Problem to work on: Set down each record below exactly as it stands. Pictures are not part of the copy.

Stored data entries
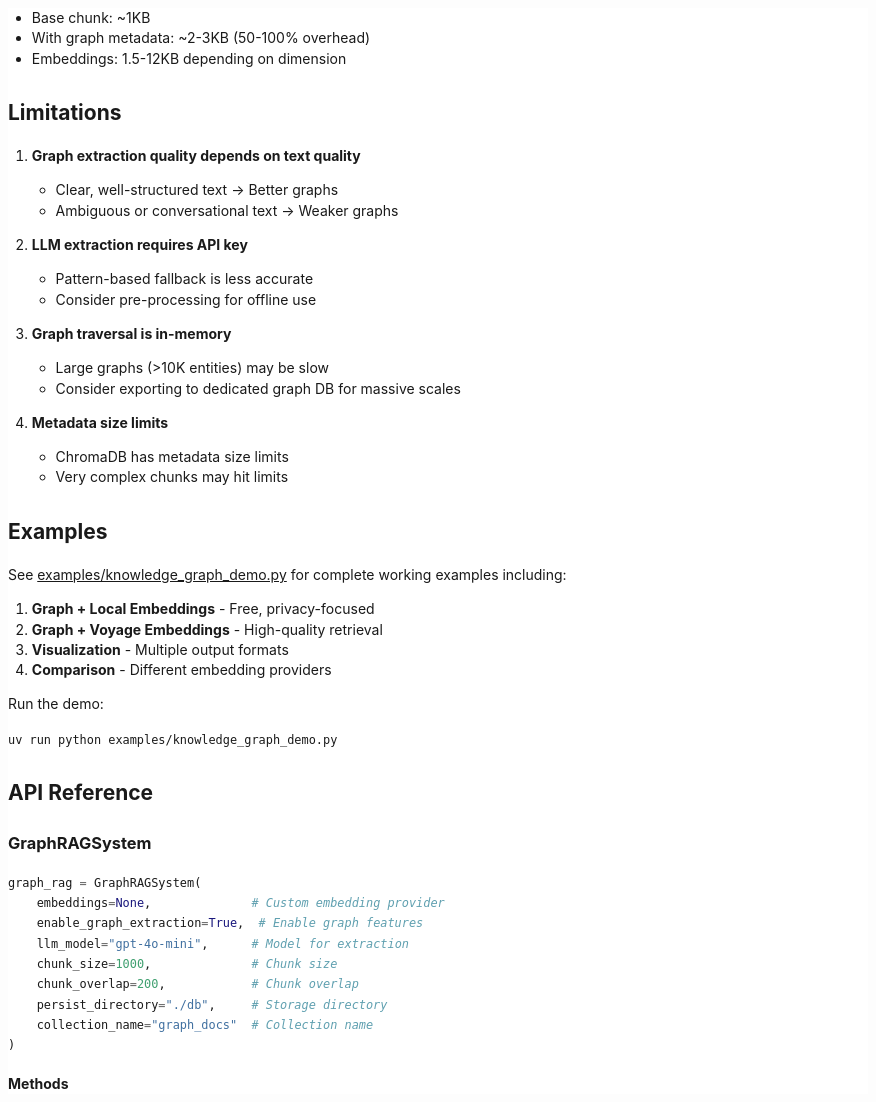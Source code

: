 - Base chunk: ~1KB
- With graph metadata: ~2-3KB (50-100% overhead)
- Embeddings: 1.5-12KB depending on dimension

## Limitations

1. **Graph extraction quality depends on text quality**
   - Clear, well-structured text → Better graphs
   - Ambiguous or conversational text → Weaker graphs

2. **LLM extraction requires API key**
   - Pattern-based fallback is less accurate
   - Consider pre-processing for offline use

3. **Graph traversal is in-memory**
   - Large graphs (>10K entities) may be slow
   - Consider exporting to dedicated graph DB for massive scales

4. **Metadata size limits**
   - ChromaDB has metadata size limits
   - Very complex chunks may hit limits

## Examples

See [examples/knowledge_graph_demo.py](examples/knowledge_graph_demo.py) for complete working examples including:

1. **Graph + Local Embeddings** - Free, privacy-focused
2. **Graph + Voyage Embeddings** - High-quality retrieval
3. **Visualization** - Multiple output formats
4. **Comparison** - Different embedding providers

Run the demo:
```bash
uv run python examples/knowledge_graph_demo.py
```

## API Reference

### GraphRAGSystem

```python
graph_rag = GraphRAGSystem(
    embeddings=None,              # Custom embedding provider
    enable_graph_extraction=True,  # Enable graph features
    llm_model="gpt-4o-mini",      # Model for extraction
    chunk_size=1000,              # Chunk size
    chunk_overlap=200,            # Chunk overlap
    persist_directory="./db",     # Storage directory
    collection_name="graph_docs"  # Collection name
)
```

#### Methods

Task result:
Source code

: - Base chunk: ~1KB
- With graph metadata: ~2-3KB (50-100% overhead)
- Embeddings: 1.5-12KB depending on dimension

## Limitations

1. **Graph extraction quality depends on text quality**
   - Clear, well-structured text → Better graphs
   - Ambiguous or conversational text → Weaker graphs

2. **LLM extraction requires API key**
   - Pattern-based fallback is less accurate
   - Consider pre-processing for offline use

3. **Graph traversal is in-memory**
   - Large graphs (>10K entities) may be slow
   - Consider exporting to dedicated graph DB for massive scales

4. **Metadata size limits**
   - ChromaDB has metadata size limits
   - Very complex chunks may hit limits

## Examples

See [examples/knowledge_graph_demo.py](examples/knowledge_graph_demo.py) for complete working examples including:

1. **Graph + Local Embeddings** - Free, privacy-focused
2. **Graph + Voyage Embeddings** - High-quality retrieval
3. **Visualization** - Multiple output formats
4. **Comparison** - Different embedding providers

Run the demo:
```bash
uv run python examples/knowledge_graph_demo.py
```

## API Reference

### GraphRAGSystem

```python
graph_rag = GraphRAGSystem(
    embeddings=None,              # Custom embedding provider
    enable_graph_extraction=True,  # Enable graph features
    llm_model="gpt-4o-mini",      # Model for extraction
    chunk_size=1000,              # Chunk size
    chunk_overlap=200,            # Chunk overlap
    persist_directory="./db",     # Storage directory
    collection_name="graph_docs"  # Collection name
)
```

#### Methods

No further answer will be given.